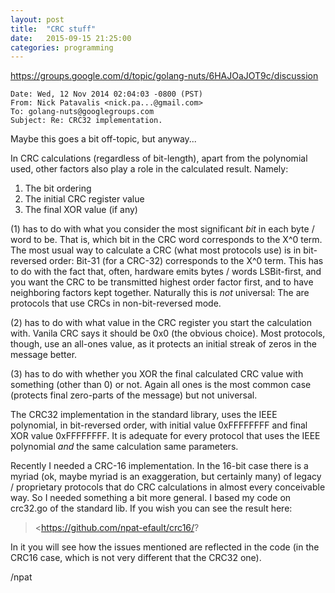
 ```yaml
---
layout: post
title:  "CRC stuff"
date:   2015-09-15 21:25:00
categories: programming
---
```


<https://groups.google.com/d/topic/golang-nuts/6HAJOaJOT9c/discussion>

    Date: Wed, 12 Nov 2014 02:04:03 -0800 (PST)
    From: Nick Patavalis <nick.pa...@gmail.com>
    To: golang-nuts@googlegroups.com
    Subject: Re: CRC32 implementation.
  
Maybe this goes a bit off-topic, but anyway...

In CRC calculations (regardless of bit-length), apart from the
polynomial used, other factors also play a role in the calculated
result. Namely:

1. The bit ordering
2. The initial CRC register value
3. The final XOR value (if any)

(1) has to do with what you consider the most significant *bit* in
each byte / word to be. That is, which bit in the CRC word corresponds
to the X^0 term. The most usual way to calculate a CRC (what most
protocols use) is in bit-reversed order: Bit-31 (for a CRC-32)
corresponds to the X^0 term. This has to do with the fact that, often,
hardware emits bytes / words LSBit-first, and you want the CRC to be
transmitted highest order factor first, and to have neighboring
factors kept together. Naturally this is *not* universal: The are
protocols that use CRCs in non-bit-reversed mode.

(2) has to do with what value in the CRC register you start the
calculation with. Vanila CRC says it should be 0x0 (the obvious
choice). Most protocols, though, use an all-ones value, as it protects
an initial streak of zeros in the message better.

(3) has to do with whether you XOR the final calculated CRC value with
something (other than 0) or not. Again all ones is the most common
case (protects final zero-parts of the message) but not universal.

The CRC32 implementation in the standard library, uses the IEEE
polynomial, in bit-reversed order, with initial value 0xFFFFFFFF and
final XOR value 0xFFFFFFFF. It is adequate for every protocol that
uses the IEEE polynomial *and* the same calculation same parameters.

Recently I needed a CRC-16 implementation. In the 16-bit case there is
a myriad (ok, maybe myriad is an exaggeration, but certainly many) of
legacy / proprietary protocols that do CRC calculations in almost
every conceivable way. So I needed something a bit more general. I
based my code on crc32.go of the standard lib. If you wish you can see
the result here:

> <https://github.com/npat-efault/crc16/?

In it you will see how the issues mentioned are reflected in the code
(in the CRC16 case, which is not very different that the CRC32 one).

/npat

########

» Instructions for the task: Return, exactly as written, the "2. The initial CRC register value" line and each line after it through the end of the listing above.

» Written answer:
2. The initial CRC register value
3. The final XOR value (if any)

(1) has to do with what you consider the most significant *bit* in
each byte / word to be. That is, which bit in the CRC word corresponds
to the X^0 term. The most usual way to calculate a CRC (what most
protocols use) is in bit-reversed order: Bit-31 (for a CRC-32)
corresponds to the X^0 term. This has to do with the fact that, often,
hardware emits bytes / words LSBit-first, and you want the CRC to be
transmitted highest order factor first, and to have neighboring
factors kept together. Naturally this is *not* universal: The are
protocols that use CRCs in non-bit-reversed mode.

(2) has to do with what value in the CRC register you start the
calculation with. Vanila CRC says it should be 0x0 (the obvious
choice). Most protocols, though, use an all-ones value, as it protects
an initial streak of zeros in the message better.

(3) has to do with whether you XOR the final calculated CRC value with
something (other than 0) or not. Again all ones is the most common
case (protects final zero-parts of the message) but not universal.

The CRC32 implementation in the standard library, uses the IEEE
polynomial, in bit-reversed order, with initial value 0xFFFFFFFF and
final XOR value 0xFFFFFFFF. It is adequate for every protocol that
uses the IEEE polynomial *and* the same calculation same parameters.

Recently I needed a CRC-16 implementation. In the 16-bit case there is
a myriad (ok, maybe myriad is an exaggeration, but certainly many) of
legacy / proprietary protocols that do CRC calculations in almost
every conceivable way. So I needed something a bit more general. I
based my code on crc32.go of the standard lib. If you wish you can see
the result here:

> <https://github.com/npat-efault/crc16/?

In it you will see how the issues mentioned are reflected in the code
(in the CRC16 case, which is not very different that the CRC32 one).

/npat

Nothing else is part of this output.